Peru shows off "miracle baby"

Doctors opened the intensive care room door today to give the world its first look at 13-month-old Milagros Cerron since surgery to separate her fused legs.

Doctors opened the intensive care room door today to give the world its first look at 13-month-old Milagros Cerron since surgery to separate her fused legs.

It was the second such successful operation on record to correct “mermaid syndrome.”

Grasping a pink and green plastic dog toy, the bright-eyed baby was alert and tranquil while Dr Luis Rubio flexed her toes and spoke to her softly.

Rubio today defended the unprecedented media coverage of Milagros’ case after criticism from the regional dean of Peru’s medical board that graphically televising her surgery live on Peru’s Tuesday night news broadcasts violated medical ethics.

In a letter published today in leading newspaper El Comercio, Felix Rual Garcia wrote: “We think there should have been moderation in the handling of images of the little girl, preventing exhibitionism.”

At the end of the four-and-a-half hour operation, Rubio held up the girl’s legs in a V-shape for the cameras, displaying the line of stitches extending up from her heels to her inner thighs, and declared the surgery “a true success.”

“This is an exceptional case. I don’t know if we are going to see another one and the world has a right to be informed,” Rubio said.

He said that like many poor people in Peru’s Andes, Milagros’ parents – young, humble and devoutly religious people from Peru’s remote central Andes – at first saw her deformity as a punishment from God and had to be convinced that a medical solution existed.

Other babies born with congenital defects are often abandoned to die, Rubio said.

“Those are the beliefs in our Andean communities,” he said. “In our Andes, Peruvians who do not have medical information do not know where they can turn to resolve a problem.

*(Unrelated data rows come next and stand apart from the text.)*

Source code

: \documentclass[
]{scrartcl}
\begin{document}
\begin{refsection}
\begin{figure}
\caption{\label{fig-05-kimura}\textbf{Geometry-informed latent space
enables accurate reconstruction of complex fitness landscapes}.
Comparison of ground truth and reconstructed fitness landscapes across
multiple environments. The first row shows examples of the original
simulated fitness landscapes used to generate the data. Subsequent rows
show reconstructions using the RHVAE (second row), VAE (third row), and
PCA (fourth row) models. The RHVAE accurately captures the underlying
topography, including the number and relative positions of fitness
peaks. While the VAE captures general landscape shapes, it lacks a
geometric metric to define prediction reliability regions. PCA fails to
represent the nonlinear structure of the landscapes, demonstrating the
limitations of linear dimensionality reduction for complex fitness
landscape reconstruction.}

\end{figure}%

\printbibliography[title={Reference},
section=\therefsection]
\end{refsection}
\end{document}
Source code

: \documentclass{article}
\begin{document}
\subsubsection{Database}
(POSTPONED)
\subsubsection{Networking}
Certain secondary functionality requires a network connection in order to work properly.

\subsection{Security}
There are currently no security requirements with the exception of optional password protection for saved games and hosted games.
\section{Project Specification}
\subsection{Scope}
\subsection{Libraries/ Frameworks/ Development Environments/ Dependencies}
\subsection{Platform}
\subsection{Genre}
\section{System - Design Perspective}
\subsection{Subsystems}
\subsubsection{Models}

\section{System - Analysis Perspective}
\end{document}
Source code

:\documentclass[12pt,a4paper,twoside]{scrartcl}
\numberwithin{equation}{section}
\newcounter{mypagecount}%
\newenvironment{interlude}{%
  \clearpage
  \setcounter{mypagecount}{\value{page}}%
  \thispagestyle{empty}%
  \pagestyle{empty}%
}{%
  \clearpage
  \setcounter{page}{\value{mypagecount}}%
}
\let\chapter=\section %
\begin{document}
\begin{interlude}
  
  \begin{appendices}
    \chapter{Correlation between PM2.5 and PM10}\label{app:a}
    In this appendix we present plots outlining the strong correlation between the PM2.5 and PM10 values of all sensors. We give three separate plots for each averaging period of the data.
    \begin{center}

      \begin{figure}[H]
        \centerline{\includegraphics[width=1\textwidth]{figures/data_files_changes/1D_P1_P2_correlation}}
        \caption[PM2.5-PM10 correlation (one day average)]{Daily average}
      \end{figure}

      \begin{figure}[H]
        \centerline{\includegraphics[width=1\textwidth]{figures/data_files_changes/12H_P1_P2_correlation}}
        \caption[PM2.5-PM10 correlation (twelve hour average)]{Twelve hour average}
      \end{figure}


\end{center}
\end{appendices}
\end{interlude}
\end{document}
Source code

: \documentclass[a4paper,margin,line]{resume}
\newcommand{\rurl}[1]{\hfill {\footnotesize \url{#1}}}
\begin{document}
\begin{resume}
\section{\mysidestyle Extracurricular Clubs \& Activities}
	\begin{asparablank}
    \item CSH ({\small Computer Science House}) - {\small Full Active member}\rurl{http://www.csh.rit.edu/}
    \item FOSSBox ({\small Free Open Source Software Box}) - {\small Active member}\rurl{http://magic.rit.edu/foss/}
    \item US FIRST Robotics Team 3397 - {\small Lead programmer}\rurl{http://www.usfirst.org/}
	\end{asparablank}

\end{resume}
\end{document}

“If we do not educate ourselves, inform ourselves through the normal education systems, the press and communications media, we will not advance,” he added. “What we cannot do is stand by and do nothing, and we are not going to be resigned to our poverty nor our misinformation.”

Milagros – whose name means “miracles” in Spanish – was born with her legs fused together from her thighs to her ankles inside a seamless sack of skin and fat.

Rubio said today, 28 hours after the operation, that her condition was “optimal,” with full blood flow in each of her legs.

“The blood is reaching the tips of her toes with good pressure, constant temperature,” he said, adding that the stitches would be removed in 10 days.

Rubio said his medical team hopes Milagros will be able to walk within two years, but cautioned that she will need years of corrective surgery to repair her sexual, digestive and other internal organs.

Among other problems, she has a deformed left kidney and a very small right one located very low in her body and her urinary tract, anus and genitals end in the same opening.

He said Tiffany Yorks, a 16-year-old American girl with the same condition, was the only other known case of surgical correction of the congenital defect, which occurs in one out of every 70,000 births and is almost always fatal within several days.

He said there is a third person living somewhere in Asia with the deformity, also known as “sirenomelia,” but that details about the person’s identity and circumstances were sketchy.

Milagros’ mother, Sara Arauco, 20, said today that her ”heart is filled with joy” after her daughter’s successful operation.

“I feel really good, seeing her smiling, seeing her playing quietly. She doesn’t seem to feel any pain,” she said. “I prayed to God that everything would turn out all right and that his blessing would be passed to the hands of the doctors. I have had a lot of faith.”